This explanation is accompanied by a warning: elswhere:
Bind-mounting a system directory such as /home or /usr with the Z option renders your host machine inoperable and you may need to relabel the host machine files by hand.
So I used ":z"
and sometimes ":ro,z"
and everything worked fine.
It turns out, this label is causing the pre-launch disk I/O. I do not understand SELinux security and labels well, but I imagine the I/O is actual altering of file labels when the volume is mounted, and so the more files, the longer the disk I/O.
My observation is that removing the labels, and doing nothing else, results in the same behavior. Meaning the default behavior now from the docker engine is to treat SELinux mounted volumes as if labeled ":z"

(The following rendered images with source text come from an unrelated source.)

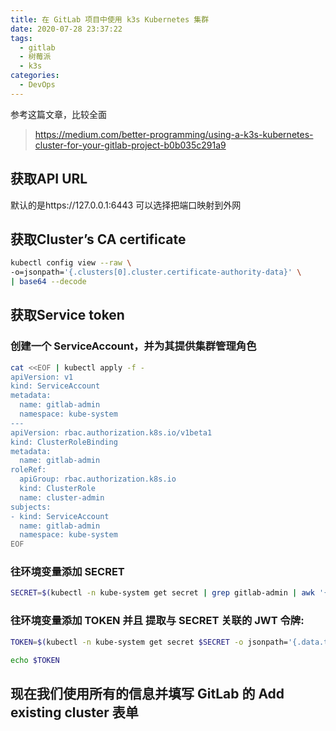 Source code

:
```yaml
---
title: 在 GitLab 项目中使用 k3s Kubernetes 集群
date: 2020-07-28 23:37:22
tags:
  - gitlab
  - 树莓派
  - k3s
categories:
  - DevOps
---
```


参考这篇文章，比较全面
>https://medium.com/better-programming/using-a-k3s-kubernetes-cluster-for-your-gitlab-project-b0b035c291a9

## 获取API URL

默认的是https://127.0.0.1:6443 可以选择把端口映射到外网

## 获取Cluster’s CA certificate
```bash
kubectl config view --raw \
-o=jsonpath='{.clusters[0].cluster.certificate-authority-data}' \
| base64 --decode
```
## 获取Service token

### 创建一个 ServiceAccount，并为其提供集群管理角色
```bash
cat <<EOF | kubectl apply -f -
apiVersion: v1
kind: ServiceAccount
metadata:
  name: gitlab-admin
  namespace: kube-system
---
apiVersion: rbac.authorization.k8s.io/v1beta1
kind: ClusterRoleBinding
metadata:
  name: gitlab-admin
roleRef:
  apiGroup: rbac.authorization.k8s.io
  kind: ClusterRole
  name: cluster-admin
subjects:
- kind: ServiceAccount
  name: gitlab-admin
  namespace: kube-system
EOF
```
### 往环境变量添加 SECRET
```bash 
SECRET=$(kubectl -n kube-system get secret | grep gitlab-admin | awk '{print $1}')
```

### 往环境变量添加 TOKEN 并且 提取与 SECRET 关联的 JWT 令牌:
```bash
TOKEN=$(kubectl -n kube-system get secret $SECRET -o jsonpath='{.data.token}' | base64 --decode)
```

```bash 
echo $TOKEN
```

## 现在我们使用所有的信息并填写 GitLab 的 Add existing cluster 表单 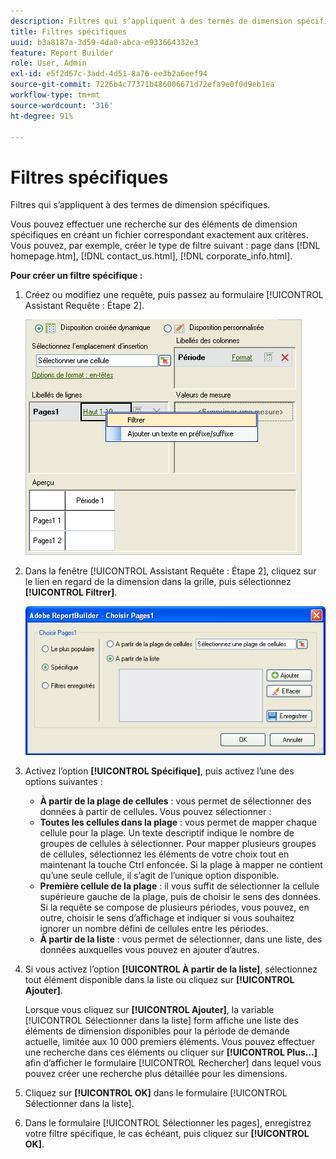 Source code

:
 ```yaml
---
description: Filtres qui s’appliquent à des termes de dimension spécifiques.
title: Filtres spécifiques
uuid: b3a8187a-3d59-4da0-abca-e933664332e3
feature: Report Builder
role: User, Admin
exl-id: e5f2d67c-3add-4d51-8a76-ee3b2a6eef94
source-git-commit: 7226b4c77371b486006671d72efa9e0f0d9eb1ea
workflow-type: tm+mt
source-wordcount: '316'
ht-degree: 91%

---
```


# Filtres spécifiques

Filtres qui s’appliquent à des termes de dimension spécifiques.

Vous pouvez effectuer une recherche sur des éléments de dimension spécifiques en créant un fichier correspondant exactement aux critères. Vous pouvez, par exemple, créer le type de filtre suivant : page dans [!DNL homepage.htm], [!DNL contact_us.html], [!DNL corporate_info.html].

**Pour créer un filtre spécifique :**

1. Créez ou modifiez une requête, puis passez au formulaire [!UICONTROL Assistant Requête : Étape 2].

   ![Résultat de l’étape](assets/dimension_filter.png)

1. Dans la fenêtre [!UICONTROL Assistant Requête : Étape 2], cliquez sur le lien en regard de la dimension dans la grille, puis sélectionnez **[!UICONTROL Filtrer]**.

   ![Résultat de l’étape](assets/choose_page_specific01.png)

1. Activez l’option **[!UICONTROL Spécifique]**, puis activez l’une des options suivantes :

   * **À partir de la plage de cellules** : vous permet de sélectionner des données à partir de cellules. Vous pouvez sélectionner :
   * **Toutes les cellules dans la plage** : vous permet de mapper chaque cellule pour la plage. Un texte descriptif indique le nombre de groupes de cellules à sélectionner. Pour mapper plusieurs groupes de cellules, sélectionnez les éléments de votre choix tout en maintenant la touche Ctrl enfoncée. Si la plage à mapper ne contient qu’une seule cellule, il s’agit de l’unique option disponible.
   * **Première cellule de la plage** : il vous suffit de sélectionner la cellule supérieure gauche de la plage, puis de choisir le sens des données. Si la requête se compose de plusieurs périodes, vous pouvez, en outre, choisir le sens d’affichage et indiquer si vous souhaitez ignorer un nombre défini de cellules entre les périodes.
   * **À partir de la liste** : vous permet de sélectionner, dans une liste, des données auxquelles vous pouvez en ajouter d’autres.
1. Si vous activez l’option **[!UICONTROL À partir de la liste]**, sélectionnez tout élément disponible dans la liste ou cliquez sur **[!UICONTROL Ajouter]**.

   Lorsque vous cliquez sur **[!UICONTROL Ajouter]**, la variable [!UICONTROL Sélectionner dans la liste] form affiche une liste des éléments de dimension disponibles pour la période de demande actuelle, limitée aux 10 000 premiers éléments. Vous pouvez effectuer une recherche dans ces éléments ou cliquer sur **[!UICONTROL Plus...]** afin d’afficher le formulaire [!UICONTROL Rechercher] dans lequel vous pouvez créer une recherche plus détaillée pour les dimensions.
1. Cliquez sur **[!UICONTROL OK]** dans le formulaire [!UICONTROL Sélectionner dans la liste].
1. Dans le formulaire [!UICONTROL Sélectionner les pages], enregistrez votre filtre spécifique, le cas échéant, puis cliquez sur **[!UICONTROL OK]**.
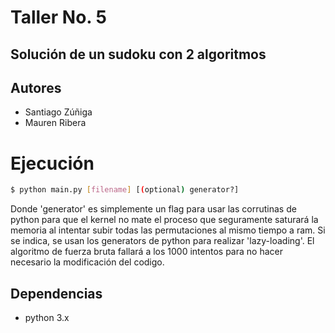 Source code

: # Taller No. 5
## Solución de un sudoku con 2 algoritmos
## Autores
- Santiago Zúñiga
- Mauren Ribera

# Ejecución

```sh
$ python main.py [filename] [(optional) generator?]
```
Donde 'generator' es simplemente un flag para usar las corrutinas de python para que el kernel no mate el proceso que seguramente saturará la memoria al intentar subir todas las permutaciones al mismo tiempo a ram. Si se indica, se usan los generators de python para realizar 'lazy-loading'.
El algoritmo de fuerza bruta fallará a los 1000 intentos para no hacer necesario la modificación del codigo.

## Dependencias

- python 3.x
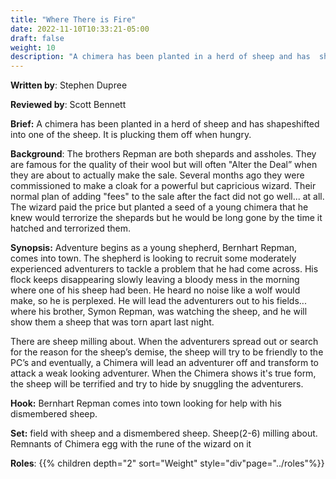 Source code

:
 ```yaml
---
title: "Where There is Fire"
date: 2022-11-10T10:33:21-05:00
draft: false
weight: 10
description: "A chimera has been planted in a herd of sheep and has  shapeshifted into one of the sheep. It is plucking them off when hungry. "
---
```


**Written by**: Stephen Dupree

**Reviewed by**: Scott Bennett

**Brief:**  A chimera has been planted in a herd of sheep and has  shapeshifted into one of the sheep. It is plucking them off when hungry. 

**Background**: The brothers Repman are both shepards and assholes. They are famous for the quality of their wool but will often "Alter the Deal” when they are about to actually make the sale. Several months ago they were commissioned to make a cloak for a powerful but capricious wizard. Their normal plan of adding "fees" to the sale after the fact did not go well... at all. The wizard paid the price but planted a seed of a young chimera that he knew would terrorize the shepards but he would be long gone by the time it hatched and terrorized them.

**Synopsis:** Adventure begins as a young shepherd, Bernhart Repman, comes into town. The shepherd is looking to recruit some moderately experienced adventurers to tackle a problem that he had come across. His flock keeps disappearing slowly leaving a bloody mess in the morning where one of his sheep had been. He heard no noise like a wolf would make, so he is perplexed. He will lead the adventurers out to his fields... where his brother, Symon Repman, was watching the sheep, and he will show them a sheep that was torn apart last night. 

There are sheep milling about. When the adventurers spread out or search for the reason for the sheep’s demise, the sheep will try to be friendly to the PC’s and eventually, a Chimera will lead an adventurer off and transform to attack a weak looking adventurer. When the Chimera shows it's true form, the sheep will be terrified and try to hide by snuggling the adventurers.

**Hook:**  Bernhart Repman comes into town looking for help with his dismembered sheep.

**Set:**  field with sheep and a dismembered sheep. Sheep(2-6) milling about. Remnants of Chimera egg with the rune of the wizard on it

**Roles**: {{% children depth="2"  sort="Weight" style="div"page="../roles"%}}

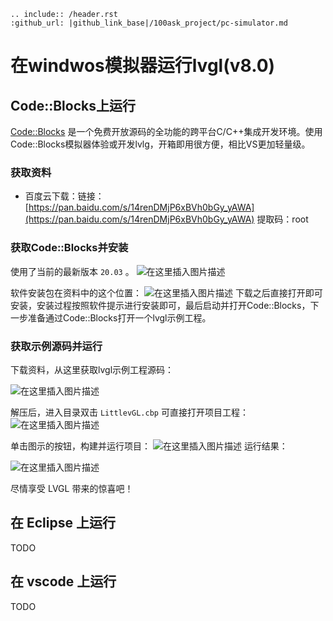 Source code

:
 ```eval_rst
.. include:: /header.rst 
:github_url: |github_link_base|/100ask_project/pc-simulator.md
```

# 在windwos模拟器运行lvgl(v8.0)
## Code::Blocks上运行
[Code::Blocks](https://www.codeblocks.org/) 是一个免费开放源码的全功能的跨平台C/C++集成开发环境。使用 Code::Blocks模拟器体验或开发lvlg，开箱即用很方便，相比VS更加轻量级。
### 获取资料
- 百度云下载：链接：[https://pan.baidu.com/s/14renDMjP6xBVh0bGy_yAWA](https://pan.baidu.com/s/14renDMjP6xBVh0bGy_yAWA)  提取码：root 

### 获取Code::Blocks并安装
使用了当前的最新版本 `20.03` 。
![在这里插入图片描述](https://img-blog.csdnimg.cn/a9f2b83a69814c11840e668e921049cb.png?x-oss-process=image/watermark,type_ZmFuZ3poZW5naGVpdGk,shadow_10,text_aHR0cHM6Ly9ibG9nLmNzZG4ubmV0L3FxXzM1MTgxMjM2,size_16,color_FFFFFF,t_70)

软件安装包在资料中的这个位置：
![在这里插入图片描述](https://img-blog.csdnimg.cn/ecf0eb213ed14d61948f45eff78c2e7d.png?x-oss-process=image/watermark,type_ZmFuZ3poZW5naGVpdGk,shadow_10,text_aHR0cHM6Ly9ibG9nLmNzZG4ubmV0L3FxXzM1MTgxMjM2,size_16,color_FFFFFF,t_70)
下载之后直接打开即可安装，安装过程按照软件提示进行安装即可，最后启动并打开Code::Blocks，下一步准备通过Code::Blocks打开一个lvgl示例工程。

### 获取示例源码并运行
下载资料，从这里获取lvgl示例工程源码：

![在这里插入图片描述](https://img-blog.csdnimg.cn/edaa8d50c296434f8cf34ada1a35fb3f.png?x-oss-process=image/watermark,type_ZmFuZ3poZW5naGVpdGk,shadow_10,text_aHR0cHM6Ly9ibG9nLmNzZG4ubmV0L3FxXzM1MTgxMjM2,size_16,color_FFFFFF,t_70)


解压后，进入目录双击 `LittlevGL.cbp` 可直接打开项目工程：
![在这里插入图片描述](https://img-blog.csdnimg.cn/35e93c5618424d1096c6966f522bf1d8.png?x-oss-process=image/watermark,type_ZmFuZ3poZW5naGVpdGk,shadow_10,text_aHR0cHM6Ly9ibG9nLmNzZG4ubmV0L3FxXzM1MTgxMjM2,size_16,color_FFFFFF,t_70)

单击图示的按钮，构建并运行项目：
![在这里插入图片描述](https://img-blog.csdnimg.cn/143b48e056414aafa4607ab306269f9c.png?x-oss-process=image/watermark,type_ZmFuZ3poZW5naGVpdGk,shadow_10,text_aHR0cHM6Ly9ibG9nLmNzZG4ubmV0L3FxXzM1MTgxMjM2,size_16,color_FFFFFF,t_70)
运行结果：

![在这里插入图片描述](https://img-blog.csdnimg.cn/6f05c681c93741809cdb4e79c4f28fce.png?x-oss-process=image/watermark,type_ZmFuZ3poZW5naGVpdGk,shadow_10,text_aHR0cHM6Ly9ibG9nLmNzZG4ubmV0L3FxXzM1MTgxMjM2,size_16,color_FFFFFF,t_70)

尽情享受 LVGL 带来的惊喜吧！


## 在 Eclipse 上运行
TODO

## 在 vscode 上运行
TODO


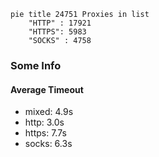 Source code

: 
```mermaid
pie title 24751 Proxies in list
    "HTTP" : 17921
    "HTTPS": 5983
    "SOCKS" : 4758
```

### Some Info
#### Average Timeout

- mixed: 4.9s
- http: 3.0s
- https: 7.7s
- socks: 6.3s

. I believe this is a new behavior that may have been introduced over the past year...or some other system change...because now the volumes are accessible without the label (or maybe the labels are permanent, allowing subsequent docker access).
However, removing the :z
does not solve the I/O and long startup time. I then found this github conversation which claims both :z and :Z are potentially dangerous choices and a comment:
If your container does require broader access to system directories, then use of '--security-opt label:disable' with the 'docker run' command is a better alternative. Note that using the above option instead will disable SELinux checks for that container.
So I added this option and, in fact, the volumes were accessible and there was zero (or minimal) disk I/O and startup latency.
That said, I truly do not understand the repercussions of --security-opt label:disable
and would welcome any additional advice or explanation.